• [Work task]: Whatever the records say, give every one of them again exactly.

Entries taken from a collection:

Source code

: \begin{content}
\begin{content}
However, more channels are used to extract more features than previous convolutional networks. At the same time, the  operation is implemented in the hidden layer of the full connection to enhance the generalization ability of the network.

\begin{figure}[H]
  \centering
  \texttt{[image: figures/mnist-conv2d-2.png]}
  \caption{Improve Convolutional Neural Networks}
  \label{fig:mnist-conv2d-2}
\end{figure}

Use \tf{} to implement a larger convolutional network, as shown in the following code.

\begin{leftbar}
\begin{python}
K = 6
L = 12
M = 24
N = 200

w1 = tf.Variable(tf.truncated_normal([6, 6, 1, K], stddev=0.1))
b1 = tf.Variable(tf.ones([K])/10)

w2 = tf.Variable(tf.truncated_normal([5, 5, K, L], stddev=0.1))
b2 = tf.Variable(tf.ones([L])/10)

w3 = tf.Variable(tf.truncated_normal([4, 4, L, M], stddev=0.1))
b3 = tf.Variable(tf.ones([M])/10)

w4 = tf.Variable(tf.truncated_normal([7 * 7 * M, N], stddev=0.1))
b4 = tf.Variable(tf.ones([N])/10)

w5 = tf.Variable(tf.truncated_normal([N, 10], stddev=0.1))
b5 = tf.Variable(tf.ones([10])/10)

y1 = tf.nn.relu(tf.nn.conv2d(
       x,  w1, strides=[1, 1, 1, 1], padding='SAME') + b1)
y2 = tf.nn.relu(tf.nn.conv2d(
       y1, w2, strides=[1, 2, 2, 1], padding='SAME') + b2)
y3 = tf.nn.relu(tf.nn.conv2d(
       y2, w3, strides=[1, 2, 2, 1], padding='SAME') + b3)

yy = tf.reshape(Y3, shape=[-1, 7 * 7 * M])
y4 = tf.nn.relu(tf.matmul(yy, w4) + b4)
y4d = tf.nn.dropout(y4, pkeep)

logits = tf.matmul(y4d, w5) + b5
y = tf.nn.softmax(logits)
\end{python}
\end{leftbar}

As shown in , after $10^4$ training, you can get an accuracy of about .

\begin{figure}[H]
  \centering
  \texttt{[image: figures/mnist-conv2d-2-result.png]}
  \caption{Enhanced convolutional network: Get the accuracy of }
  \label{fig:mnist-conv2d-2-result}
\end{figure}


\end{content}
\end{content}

• [Task result]:
Source code

: \begin{content}
\begin{content}
However, more channels are used to extract more features than previous convolutional networks. At the same time, the  operation is implemented in the hidden layer of the full connection to enhance the generalization ability of the network.

\begin{figure}[H]
  \centering
  \texttt{[image: figures/mnist-conv2d-2.png]}
  \caption{Improve Convolutional Neural Networks}
  \label{fig:mnist-conv2d-2}
\end{figure}

Use \tf{} to implement a larger convolutional network, as shown in the following code.

\begin{leftbar}
\begin{python}
K = 6
L = 12
M = 24
N = 200

w1 = tf.Variable(tf.truncated_normal([6, 6, 1, K], stddev=0.1))
b1 = tf.Variable(tf.ones([K])/10)

w2 = tf.Variable(tf.truncated_normal([5, 5, K, L], stddev=0.1))
b2 = tf.Variable(tf.ones([L])/10)

w3 = tf.Variable(tf.truncated_normal([4, 4, L, M], stddev=0.1))
b3 = tf.Variable(tf.ones([M])/10)

w4 = tf.Variable(tf.truncated_normal([7 * 7 * M, N], stddev=0.1))
b4 = tf.Variable(tf.ones([N])/10)

w5 = tf.Variable(tf.truncated_normal([N, 10], stddev=0.1))
b5 = tf.Variable(tf.ones([10])/10)

y1 = tf.nn.relu(tf.nn.conv2d(
       x,  w1, strides=[1, 1, 1, 1], padding='SAME') + b1)
y2 = tf.nn.relu(tf.nn.conv2d(
       y1, w2, strides=[1, 2, 2, 1], padding='SAME') + b2)
y3 = tf.nn.relu(tf.nn.conv2d(
       y2, w3, strides=[1, 2, 2, 1], padding='SAME') + b3)

yy = tf.reshape(Y3, shape=[-1, 7 * 7 * M])
y4 = tf.nn.relu(tf.matmul(yy, w4) + b4)
y4d = tf.nn.dropout(y4, pkeep)

logits = tf.matmul(y4d, w5) + b5
y = tf.nn.softmax(logits)
\end{python}
\end{leftbar}

As shown in , after $10^4$ training, you can get an accuracy of about .

\begin{figure}[H]
  \centering
  \texttt{[image: figures/mnist-conv2d-2-result.png]}
  \caption{Enhanced convolutional network: Get the accuracy of }
  \label{fig:mnist-conv2d-2-result}
\end{figure}


\end{content}
\end{content}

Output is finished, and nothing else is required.